Mavened.

So, I’m applying a one line patch to a Java package, and oh yes, it needs maven. Hooray!

$ apt-cache depends --recurse maven | grep Depends | 
     grep -v '<' | egrep lib.*java | sort | uniq | wc -l
203
[... start build and watch maven download another pile ...]
$ find ~/.m2 -name *pom | wc -l
851

I find it hard to believe that there are that many useful libraries in the world.

Orders of magnitude

I had a Hadoop map-reduce job that kept timing out, which led to this interesting discovery:

$ time ./json-parser-test.py

real	0m0.205s
user	0m0.152s
sys	0m0.032s

$ time ./json-parser-test-no-speedups.py

real	0m2.069s
user	0m2.044s
sys	0m0.024s

$ time jython ./json-parser-test-no-speedups.py

real	79m59.785s
user	80m23.709s
sys	0m14.441s

Moral: use Java-based JSON libraries if you have to use Jython and JSON. Also, Java sucks.

On static in Java

In C, scoping rules aside, the following are pretty much the same:

static int x[] = { /* ... */ };
int foo()
{
    /* do something with x */
}

and

int bar()
{
    static int x[] = { /* ... */ };
    /* do something with x */
}

The static array x will go into the .data section of the executable. When the OS loads the executable into memory, it will ensure that the values for x are set in the appropriate place (e.g. by mapping its disk page to the virtual address in the ELF headers). In the second case, x is given some alias to avoid symbol conflicts.
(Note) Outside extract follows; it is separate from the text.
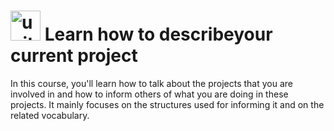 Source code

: # <img width="48" height="48" src="https://img.icons8.com/emoji/48/united-kingdom-emoji.png" alt="united-kingdom-emoji"/> Learn how to describeyour current project

In this course, you'll learn how to talk about the projects that you are involved in and how to inform others of what you are doing in these projects. It mainly focuses on the structures used for informing it and on the related vocabulary.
There seems to be no way to do the second version in Java. Here’s how I tried:

static int xyzzy()
{
    final int x[] = { /* ... */ };
    /* do something with x */
}

This doesn’t do what you might think it does. While x cannot be changed, it is the reference to an array; the array elements themselves can be changed at will. Thus javac is unlikely to do anything smart here.

Indeed, in the above case, javac will initialize x with stack pushes every time xyzzy() is called. I had a real method like this, and making x a static member variable gave me an easy 2x speedup.

JNIs and ABIs

For a recent task at work, I had a compelling reason to break out of the Java jail and do some “real programming” in C. Unfortunately, said C-language bits were to be run on the Windows platform. I had a stripped DLL (no source) for manipulating USB cameras and an API document to work with, and a plan to duct tape this all together with JNI.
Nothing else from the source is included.